(WHAT IS NEEDED) If a line below contains the string "found", return that line.

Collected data
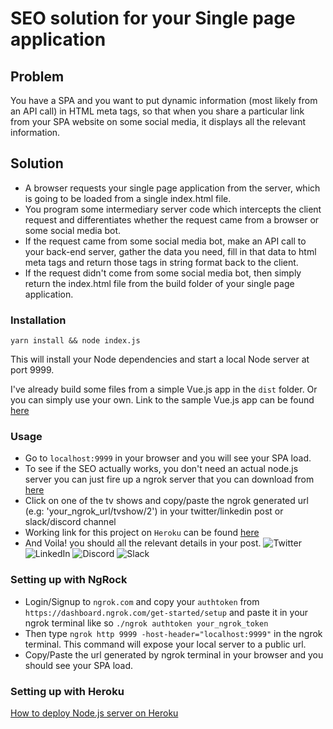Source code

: # SEO solution for your Single page application

## Problem
You have a SPA and you want to put dynamic information (most likely from an API call) in HTML meta tags, so that when you share a particular link from your SPA website on some social media, it displays all the relevant information.
## Solution
- A browser requests your single page application from the server, which is going to be loaded from a single index.html file.
- You program some intermediary server code which intercepts the client request and differentiates whether the request came from a browser or some social media bot.
- If the request came from some social media bot, make an API call to your back-end server, gather the data you need, fill in that data to html meta tags and return those tags in string format back to the client.
- If the request didn't come from some social media bot, then simply return the index.html file from the build folder of your single page application.
### Installation
```
yarn install && node index.js
```
This will install your Node dependencies and start a local Node server at port 9999.

I've already build some files from a simple Vue.js app in the `dist` folder. Or you can simply use your own.
Link to the sample Vue.js app can be found [here](https://github.com/sharjeel619/TvMaze)

### Usage
- Go to `localhost:9999` in your browser and you will see your SPA load.
- To see if the SEO actually works, you don't need an actual node.js server you can just fire up a ngrok server that you can download from [here](https://ngrok.com/download)
- Click on one of the tv shows and copy/paste the ngrok generated url (e.g: 'your_ngrok_url/tvshow/2') in your twitter/linkedin post or slack/discord channel
- Working link for this project on `Heroku` can be found [here](https://limitless-shelf-89657.herokuapp.com/)
- And Voila! you should all the relevant details in your post.
 ![Twitter](https://user-images.githubusercontent.com/11159443/95107020-c512fa00-0752-11eb-9f81-f1940f8e10c5.png)
 ![LinkedIn](https://user-images.githubusercontent.com/11159443/95107019-c47a6380-0752-11eb-87b3-0eb96873d700.png)
 ![Discord](https://user-images.githubusercontent.com/11159443/95107014-c2b0a000-0752-11eb-86a6-b975f234d0df.png)
 ![Slack](https://user-images.githubusercontent.com/11159443/95107018-c47a6380-0752-11eb-8fc2-6ac2a6b3e95f.png)

### Setting up with NgRock
- Login/Signup to `ngrok.com` and copy your `authtoken` from `https://dashboard.ngrok.com/get-started/setup` and paste it in your ngrok terminal like so `./ngrok authtoken your_ngrok_token`
- Then type `ngrok http 9999 -host-header="localhost:9999"` in the ngrok terminal. This command will expose your local server to a public url.
- Copy/Paste the url generated by ngrok terminal in your browser and you should see your SPA load.

### Setting up with Heroku
[How to deploy Node.js server on Heroku](https://devcenter.heroku.com/articles/getting-started-with-nodejs#set-up)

(RESPONSE AREA)
Link to the sample Vue.js app can be found [here](https://github.com/sharjeel619/TvMaze)
- Working link for this project on `Heroku` can be found [here](https://limitless-shelf-89657.herokuapp.com/)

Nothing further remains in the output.